Bildung – der Schlüssel vielleicht nicht zu allem, aber zu vielem. Stichwort Flüchtlinge: Eine Herausforderung sei die derzeitige Situation, findet der Marokkaner, aber nicht nur für Deutschland und Europa, sondern auch für die Herkunftsländer. „Die Frage ist doch, warum die Menschen ihre Länder verlassen wollen.“ Als eine Antwort fällt ihm auch hier das Thema Bildung ein, als einer der ersten Schritte zu einem gewissen Maß an sozialem Wohlstand. Denn das ist eine der Erkenntnisse, die Lahcen Handi aus dem Bundestag mit nach Hause nimmt: „Demokratie ist ein langer Prozess, der Mühe macht und Zeit braucht. Wie schnell die Demokratie wächst, hat aber auch mit den sozialen Umständen und der Geschichte eines Landes zu tun“, urteilt der 26-Jährige.

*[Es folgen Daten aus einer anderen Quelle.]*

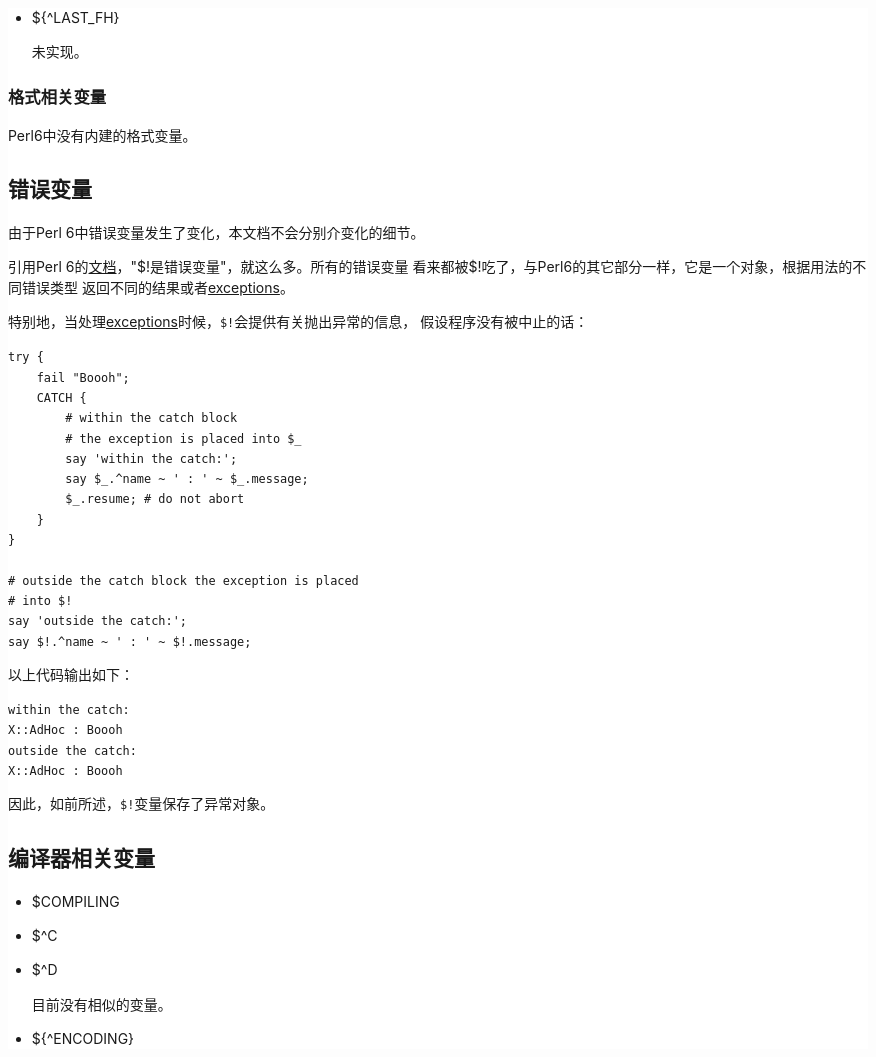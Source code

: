 - ${^LAST\_FH}

    未实现。

### 格式相关变量

Perl6中没有内建的格式变量。

## 错误变量

由于Perl 6中错误变量发生了变化，本文档不会分别介变化的细节。

引用Perl 6的[文档](/language/variables#index-entry-%24!)，"$!是错误变量"，就这么多。所有的错误变量
看来都被$!吃了，与Perl6的其它部分一样，它是一个对象，根据用法的不同错误类型
返回不同的结果或者[exceptions](/type/Exception)。

特别地，当处理[exceptions](/type/Exception)时候，`$!`会提供有关抛出异常的信息，
假设程序没有被中止的话：

```
try {
    fail "Boooh";
    CATCH {
        # within the catch block
        # the exception is placed into $_
        say 'within the catch:';
        say $_.^name ~ ' : ' ~ $_.message;
        $_.resume; # do not abort
    }
}

# outside the catch block the exception is placed
# into $!
say 'outside the catch:';
say $!.^name ~ ' : ' ~ $!.message;
```

以上代码输出如下：
```
within the catch:
X::AdHoc : Boooh
outside the catch:
X::AdHoc : Boooh
```
因此，如前所述，`$!`变量保存了异常对象。

## 编译器相关变量

- $COMPILING
- $^C
- $^D

    目前没有相似的变量。

- ${^ENCODING}
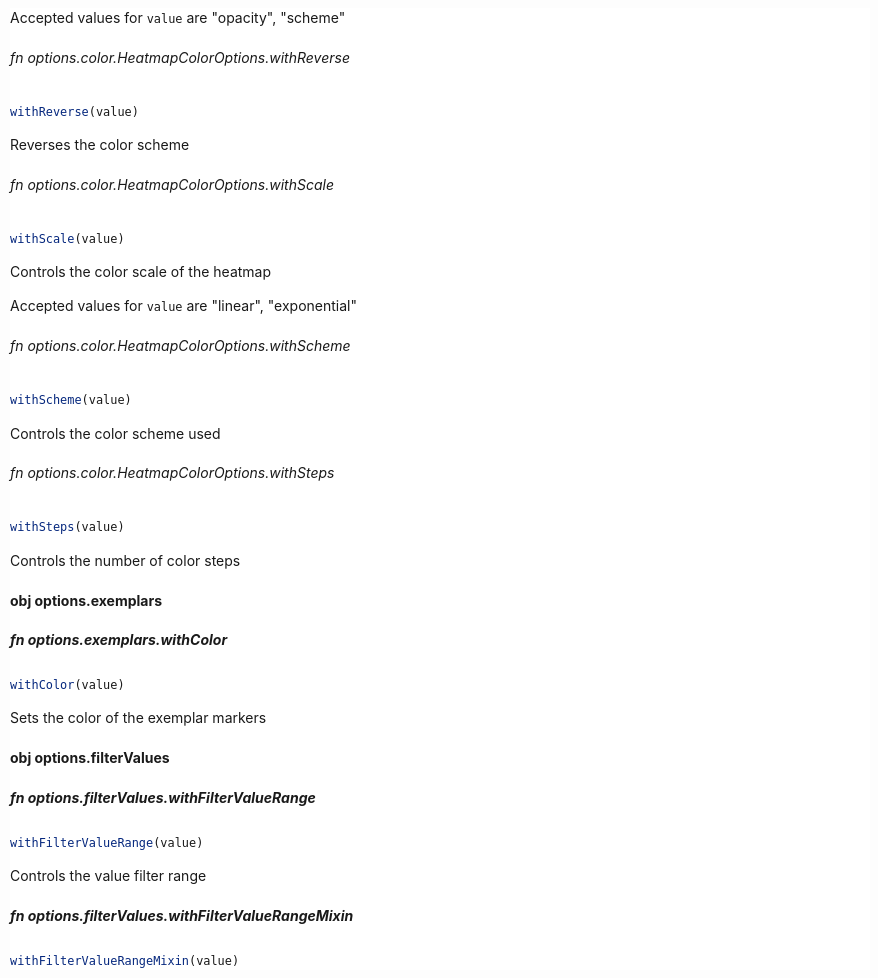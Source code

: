 Accepted values for `value` are "opacity", "scheme"

###### fn options.color.HeatmapColorOptions.withReverse

```ts
withReverse(value)
```

Reverses the color scheme

###### fn options.color.HeatmapColorOptions.withScale

```ts
withScale(value)
```

Controls the color scale of the heatmap

Accepted values for `value` are "linear", "exponential"

###### fn options.color.HeatmapColorOptions.withScheme

```ts
withScheme(value)
```

Controls the color scheme used

###### fn options.color.HeatmapColorOptions.withSteps

```ts
withSteps(value)
```

Controls the number of color steps

#### obj options.exemplars


##### fn options.exemplars.withColor

```ts
withColor(value)
```

Sets the color of the exemplar markers

#### obj options.filterValues


##### fn options.filterValues.withFilterValueRange

```ts
withFilterValueRange(value)
```

Controls the value filter range

##### fn options.filterValues.withFilterValueRangeMixin

```ts
withFilterValueRangeMixin(value)
```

Was den Umgang Deutschlands mit den Flüchtlingen angeht, so gibt es aus seiner Sicht Positives zu bemerken. „In Deutschland gibt es eine Willkommenskultur für die Flüchtlinge. Das finde ich gut.“ Es sei wichtig, die Menschen in den Blickpunkt zu stellen – ohne Frage nach der Herkunft oder der Religion. Was die weitere Entwicklung angeht, so zeigt sich der Nordafrikaner optimistischer als manch europäischer Politiker: „Ich bin überzeugt, dass es eine Zusammenarbeit zwischen den europäischen Ländern geben wird, damit das Problem gelöst wird“, sagt er. (hau/28.09.2015)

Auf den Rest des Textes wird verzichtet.